Among the entries below, tally each line containing "Inspector"; respond with the total only.

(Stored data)
##########

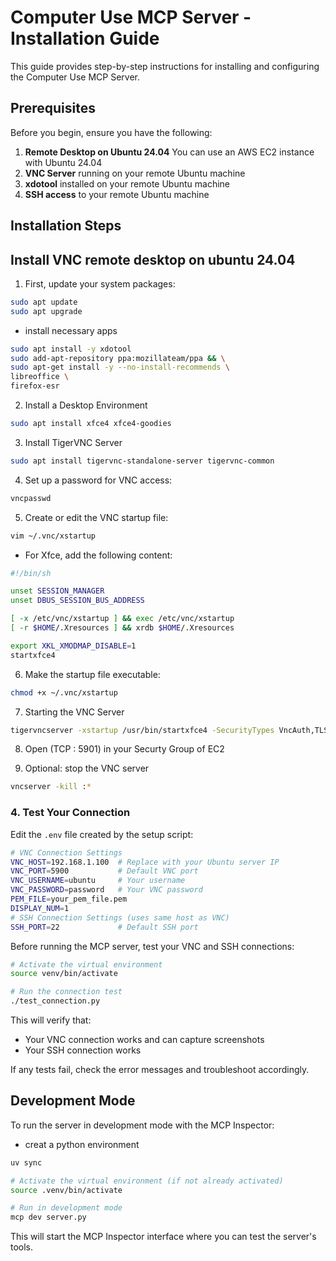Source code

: # Computer Use MCP Server - Installation Guide

This guide provides step-by-step instructions for installing and configuring the Computer Use MCP Server.

## Prerequisites

Before you begin, ensure you have the following:  
1. **Remote Desktop on Ubuntu 24.04** You can use an AWS EC2 instance with Ubuntu 24.04
2. **VNC Server** running on your remote Ubuntu machine
3. **xdotool** installed on your remote Ubuntu machine
4. **SSH access** to your remote Ubuntu machine

## Installation Steps

## Install VNC remote desktop on ubuntu 24.04
1. First, update your system packages:
```bash
sudo apt update
sudo apt upgrade
```
- install necessary apps
```bash
sudo apt install -y xdotool
sudo add-apt-repository ppa:mozillateam/ppa && \
sudo apt-get install -y --no-install-recommends \
libreoffice \
firefox-esr 
```

2. Install a Desktop Environment
```bash
sudo apt install xfce4 xfce4-goodies
```

3. Install TigerVNC Server
```bash
sudo apt install tigervnc-standalone-server tigervnc-common
```

4. Set up a password for VNC access:
```bash
vncpasswd
```

5. Create or edit the VNC startup file:
```bash
vim ~/.vnc/xstartup
```
- For Xfce, add the following content:
```bash
#!/bin/sh

unset SESSION_MANAGER
unset DBUS_SESSION_BUS_ADDRESS

[ -x /etc/vnc/xstartup ] && exec /etc/vnc/xstartup
[ -r $HOME/.Xresources ] && xrdb $HOME/.Xresources

export XKL_XMODMAP_DISABLE=1
startxfce4
```

6. Make the startup file executable:
```bash
chmod +x ~/.vnc/xstartup
```

7. Starting the VNC Server
```bash
tigervncserver -xstartup /usr/bin/startxfce4 -SecurityTypes VncAuth,TLSVnc -geometry 1024x768 -localhost no :1
```

8. Open (TCP : 5901) in your Securty Group of EC2 

9. Optional: stop the VNC server
```bash
vncserver -kill :*
```

### 4. Test Your Connection
Edit the `.env` file created by the setup script:

```bash
# VNC Connection Settings
VNC_HOST=192.168.1.100  # Replace with your Ubuntu server IP
VNC_PORT=5900           # Default VNC port
VNC_USERNAME=ubuntu     # Your username
VNC_PASSWORD=password   # Your VNC password
PEM_FILE=your_pem_file.pem
DISPLAY_NUM=1
# SSH Connection Settings (uses same host as VNC)
SSH_PORT=22             # Default SSH port
```
Before running the MCP server, test your VNC and SSH connections:

```bash
# Activate the virtual environment
source venv/bin/activate

# Run the connection test
./test_connection.py
```

This will verify that:
- Your VNC connection works and can capture screenshots
- Your SSH connection works

If any tests fail, check the error messages and troubleshoot accordingly.

## Development Mode

To run the server in development mode with the MCP Inspector:  
- creat a python environment
```bash
uv sync
```

```bash
# Activate the virtual environment (if not already activated)
source .venv/bin/activate

# Run in development mode
mcp dev server.py
```

This will start the MCP Inspector interface where you can test the server's tools.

##########

## Output for this task
2